[EL] poll worker discretion
Benjamin Barr
benjamin.barr at gmail.com
Sat Jul 28 15:57:38 PDT 2012
Isn't it always dangerous when we give government officials "lots of
discretion for interpreting rules" related to elections and deciding who
may speak, or not? As Rick rightfully notes, "inevitably subconscious
biases and ideas can sneak in" - which is why we have the vagueness and
overbreadth doctrines to protect against these types of abuses. Ideally
this sort of protection is prospective, not retrospective, in operation.
Just as it matters very little if you get to vote *next* election due to
bad voter ID laws, but not this one, it matters very little in campaign
finance if your associational privacy is protected *after* you've lost your
government contract, been assaulted, suffered bloodied noses, etc.
I should think the vice of vagueness is poisonous whenever and wherever it
is applied. The same evils fretted about that attach to pollworkers'
discretion apply equally to common terms used in campaign finance. If
you're worried about the term "substantial conformity" (and I can see why
you might be), you should be equally worried about "ordinary" terms of art
of campaign finance that give speech bureaucrats the power to decide who is
regulated and who is not, who is investigated and who is not, and which
funding is disclosed, or not. See, e.g., the former FEC two-part,
eleven-factor electioneering communications test; the current "Coordinated
Communications" test that includes a "payment prong," a "content prong"
(with four sub-factors to analyze), and a "conduct prong" (not to be
outdone by the content prong, this one has five, count 'em, five
sub-factors); or see what passes as a constitutionally defensible trigger
for speech regulation - 11 CFR 100.22(b) and its invocation of "electoral
portion," "character, qualification, or fitness for office," and the
penumbra-like "contextual clues" regularly relied upon.
The evil is the same.
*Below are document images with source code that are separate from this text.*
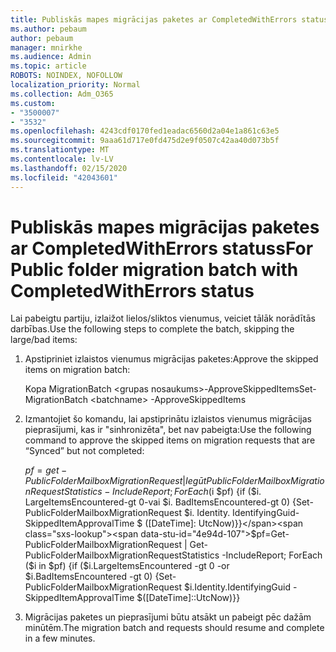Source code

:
 ```yaml
---
title: Publiskās mapes migrācijas paketes ar CompletedWithErrors statuss
ms.author: pebaum
author: pebaum
manager: mnirkhe
ms.audience: Admin
ms.topic: article
ROBOTS: NOINDEX, NOFOLLOW
localization_priority: Normal
ms.collection: Adm_O365
ms.custom:
- "3500007"
- "3532"
ms.openlocfilehash: 4243cdf0170fed1eadac6560d2a04e1a861c63e5
ms.sourcegitcommit: 9aaa61d717e0fd475d2e9f0507c42aa40d073b5f
ms.translationtype: MT
ms.contentlocale: lv-LV
ms.lasthandoff: 02/15/2020
ms.locfileid: "42043601"
---
```

# <a name="for-public-folder-migration-batch-with-completedwitherrors-status"></a><span data-ttu-id="4e94d-102">Publiskās mapes migrācijas paketes ar CompletedWithErrors statuss</span><span class="sxs-lookup"><span data-stu-id="4e94d-102">For Public folder migration batch with CompletedWithErrors status</span></span>

<span data-ttu-id="4e94d-103">Lai pabeigtu partiju, izlaižot lielos/sliktos vienumus, veiciet tālāk norādītās darbības.</span><span class="sxs-lookup"><span data-stu-id="4e94d-103">Use the following steps to complete the batch, skipping the large/bad items:</span></span> 
1. <span data-ttu-id="4e94d-104">Apstipriniet izlaistos vienumus migrācijas paketes:</span><span class="sxs-lookup"><span data-stu-id="4e94d-104">Approve the skipped items on migration batch:</span></span>

    <span data-ttu-id="4e94d-105">Kopa MigrationBatch \<grupas nosaukums>-ApproveSkippedItems</span><span class="sxs-lookup"><span data-stu-id="4e94d-105">Set-MigrationBatch \<batchname> -ApproveSkippedItems</span></span> 
2. <span data-ttu-id="4e94d-106">Izmantojiet šo komandu, lai apstiprinātu izlaistos vienumus migrācijas pieprasījumi, kas ir "sinhronizēta", bet nav pabeigta:</span><span class="sxs-lookup"><span data-stu-id="4e94d-106">Use the following command to approve the skipped items on migration requests that are “Synced” but not completed:</span></span>

    <span data-ttu-id="4e94d-107">$pf = get-PublicFolderMailboxMigrationRequest | Iegūt PublicFolderMailboxMigrationRequestStatistics-IncludeReport; ForEach ($i $pf) {if ($i. LargeItemsEncountered-gt 0-vai $i. BadItemsEncountered-gt 0) {Set-PublicFolderMailboxMigrationRequest $i. Identity. IdentifyingGuid-SkippedItemApprovalTime $ ([DateTime]: UtcNow)}}</span><span class="sxs-lookup"><span data-stu-id="4e94d-107">$pf=Get-PublicFolderMailboxMigrationRequest | Get-PublicFolderMailboxMigrationRequestStatistics -IncludeReport; ForEach ($i in $pf) {if ($i.LargeItemsEncountered -gt 0 -or $i.BadItemsEncountered -gt 0) {Set-PublicFolderMailboxMigrationRequest $i.Identity.IdentifyingGuid -SkippedItemApprovalTime $([DateTime]::UtcNow)}}</span></span>
3. <span data-ttu-id="4e94d-108">Migrācijas paketes un pieprasījumi būtu atsākt un pabeigt pēc dažām minūtēm.</span><span class="sxs-lookup"><span data-stu-id="4e94d-108">The migration batch and requests should resume and complete in a few minutes.</span></span>

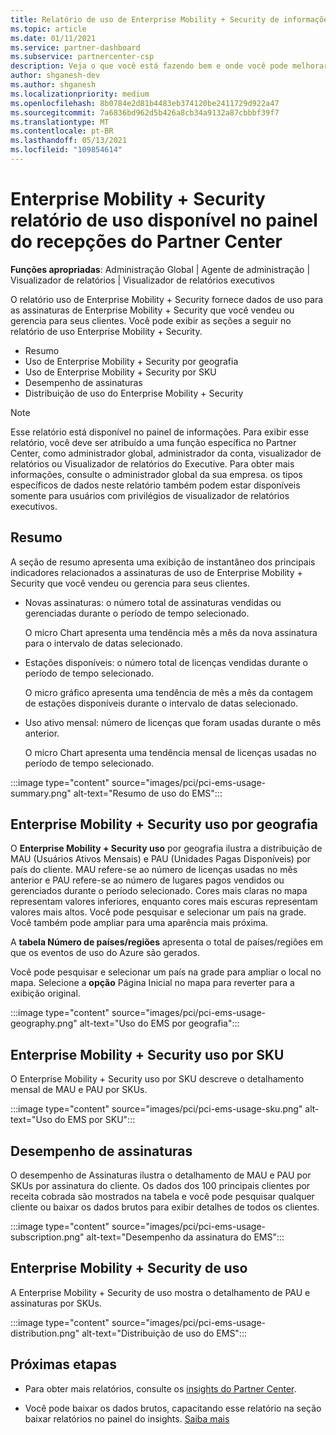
 ```yaml
---
title: Relatório de uso de Enterprise Mobility + Security de informações do Partner Center
ms.topic: article
ms.date: 01/11/2021
ms.service: partner-dashboard
ms.subservice: partnercenter-csp
description: Veja o que você está fazendo bem e onde você pode melhorar a respeito do uso de Enterprise Mobility + Security assinaturas que você vende ou gerencia para seus clientes.
author: shganesh-dev
ms.author: shganesh
ms.localizationpriority: medium
ms.openlocfilehash: 8b0784e2d81b4483eb374120be2411729d922a47
ms.sourcegitcommit: 7a6836bd962d5b426a8cb34a9132a87cbbbf39f7
ms.translationtype: MT
ms.contentlocale: pt-BR
ms.lasthandoff: 05/13/2021
ms.locfileid: "109854614"
---
```

# <a name="enterprise-mobility--security-usage-report-available-from-the-partner-center-insights-dashboard"></a>Enterprise Mobility + Security relatório de uso disponível no painel do recepções do Partner Center

**Funções apropriadas**: Administração Global | Agente de administração | Visualizador de relatórios | Visualizador de relatórios executivos

O relatório uso de Enterprise Mobility + Security fornece dados de uso para as assinaturas de Enterprise Mobility + Security que você vendeu ou gerencia para seus clientes. Você pode exibir as seções a seguir no relatório de uso Enterprise Mobility + Security.

- Resumo
- Uso de Enterprise Mobility + Security por geografia
- Uso de Enterprise Mobility + Security por SKU
- Desempenho de assinaturas
- Distribuição de uso do Enterprise Mobility + Security

 > [!NOTE]
 > Esse relatório está disponível no painel de informações. Para exibir esse relatório, você deve ser atribuído a uma função específica no Partner Center, como administrador global, administrador da conta, visualizador de relatórios ou Visualizador de relatórios do Executive. Para obter mais informações, consulte o administrador global da sua empresa. os tipos específicos de dados neste relatório também podem estar disponíveis somente para usuários com privilégios de visualizador de relatórios executivos.

## <a name="summary"></a>Resumo

A seção de resumo apresenta uma exibição de instantâneo dos principais indicadores relacionados a assinaturas de uso de Enterprise Mobility + Security que você vendeu ou gerencia para seus clientes. 

- Novas assinaturas: o número total de assinaturas vendidas ou gerenciadas durante o período de tempo selecionado.

   O micro Chart apresenta uma tendência mês a mês da nova assinatura para o intervalo de datas selecionado.

- Estações disponíveis: o número total de licenças vendidas durante o período de tempo selecionado.

   O micro gráfico apresenta uma tendência de mês a mês da contagem de estações disponíveis durante o intervalo de datas selecionado.

- Uso ativo mensal: número de licenças que foram usadas durante o mês anterior.

   O micro Chart apresenta uma tendência mensal de licenças usadas no período de tempo selecionado.

:::image type="content" source="images/pci/pci-ems-usage-summary.png" alt-text="Resumo de uso do EMS":::

## <a name="enterprise-mobility--security-usage-by-geography"></a>Enterprise Mobility + Security uso por geografia

O **Enterprise Mobility + Security uso** por geografia ilustra a distribuição de MAU (Usuários Ativos Mensais) e PAU (Unidades Pagas Disponíveis) por país do cliente. MAU refere-se ao número de licenças usadas no mês anterior e PAU refere-se ao número de lugares pagos vendidos ou gerenciados durante o período selecionado. Cores mais claras no mapa representam valores inferiores, enquanto cores mais escuras representam valores mais altos. Você pode pesquisar e selecionar um país na grade. Você também pode ampliar para uma aparência mais próxima.

A **tabela Número de países/regiões** apresenta o total de países/regiões em que os eventos de uso do Azure são gerados.

Você pode pesquisar e selecionar um país na grade para ampliar o local no mapa. Selecione a **opção** Página Inicial no mapa para reverter para a exibição original.

:::image type="content" source="images/pci/pci-ems-usage-geography.png" alt-text="Uso do EMS por geografia":::

## <a name="enterprise-mobility--security-usage-by-sku"></a>Enterprise Mobility + Security uso por SKU

O Enterprise Mobility + Security uso por SKU descreve o detalhamento mensal de MAU e PAU por SKUs.

:::image type="content" source="images/pci/pci-ems-usage-sku.png" alt-text="Uso do EMS por SKU":::

## <a name="subscriptions-performance"></a>Desempenho de assinaturas

O desempenho de Assinaturas ilustra o detalhamento de MAU e PAU por SKUs por assinatura do cliente. Os dados dos 100 principais clientes por receita cobrada são mostrados na tabela e você pode pesquisar qualquer cliente ou baixar os dados brutos para exibir detalhes de todos os clientes.

:::image type="content" source="images/pci/pci-ems-usage-subscription.png" alt-text="Desempenho da assinatura do EMS":::

## <a name="enterprise-mobility--security-usage-distribution"></a>Enterprise Mobility + Security de uso

A Enterprise Mobility + Security de uso mostra o detalhamento de PAU e assinaturas por SKUs.

:::image type="content" source="images/pci/pci-ems-usage-distribution.png" alt-text="Distribuição de uso do EMS":::

## <a name="next-steps"></a>Próximas etapas

- Para obter mais relatórios, consulte os [insights do Partner Center](partner-center-insights.md).

- Você pode baixar os dados brutos, capacitando esse relatório na seção baixar relatórios no painel do insights. [Saiba mais](pci-download-reports.md)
Only the game has changed.
Forward,
First Amendment Ben
On Fri, Jul 27, 2012 at 1:44 PM, Lorraine Minnite <lminnite at gmail.com>wrote:
> Apropos below:
> http://articles.philly.com/2012-07-26/news/32870365_1_id-law-new-voter-identification-law-delco-election
>
> The Problem of Pollworker Discretion in Implementing PA’s Voter ID Law<http://electionlawblog.org/?p=37605>
> Posted on July 26, 2012 3:13 pm <http://electionlawblog.org/?p=37605> by Rick
> Hasen <http://electionlawblog.org/?author=3>
>
> One of the themes of The Voting Wars<http://www.amazon.com/Voting-Wars-Florida-Election-Meltdown/dp/0300182031/ref=sr_1_cc_2?s=aps&ie=UTF8&qid=1329286945&sr=1-2-catcorr>is that it is dangerous when we give people charged with running our
> election lots of discretion for interpreting rules for who can vote, etc.,
> because inevitably subconscious biases and ideas can sneak in. I talk
> about that a lot when it comes to my recounting of the Florida 2000
> debacle. It happened when county canvassing boards were deciding whether
> or not to count votes for Gore, Bush or neither. It happened when local
> election officials decided whether or not to use a faulty voter purge list
> prepared by the state by DBT. (It also happened when the Republican
> Secretary of State, Katherine Harris, and the Democratic Attorney General,
> Bob Butterworth, gave conflicting interpretations of Florida statutory
> provisions governing the election protest period.)
>
> I was reminded of that when I read this portion of the ACLU-PA’s recap
> <http://www.aclupa.blogspot.com/2012/07/voter-id-day-two-statistically-speaking.html>of
> today’s testimony in the voter id trial, raising an issue wholly apart from
> the question of how many people don’t have the right i.d. or the right
> documents to get that i.d.:
>
> A buzz-word of the day, “substantial conformity” is the term PA’s voter ID
> statue applies to the similarity between a voter’s name on his or her photo
> ID and the name that appears on state election rolls. The legislature
> included no definition nor criteria for this term, and Ms. Oyler testified
> that, while the Department of State may issue recommendations to the county
> boards of election, those recommendations would be non-binding. Ultimately,
> the question of substantial conformity, and the decision as to whether two
> names match – say, for example “James Smith” and “Jim Smith” – will be left
> to those individual boards of elections, and ultimately to the individual
> poll workers.
> Leaving such a subjective determination in the hands of so many
> individuals raises significant questions. Substantive differences in name
> are not uncommon – particularly for recently-married women, who are likely
> to have obtained a new driver’s license, but highly unlikely to have
> updated the election rolls. Voters whose ID is rejected would have the
> opportunity to cast a provisional ballot, but as they will have only six
> days to order and obtain a corrected ID card, the odds that their vote will
> be counted are slim. In his testimony, Baretto remarked that any voter who
> has an ID with a name that is not an exact match with his or her name on
> the voting rolls is “at risk” come election day.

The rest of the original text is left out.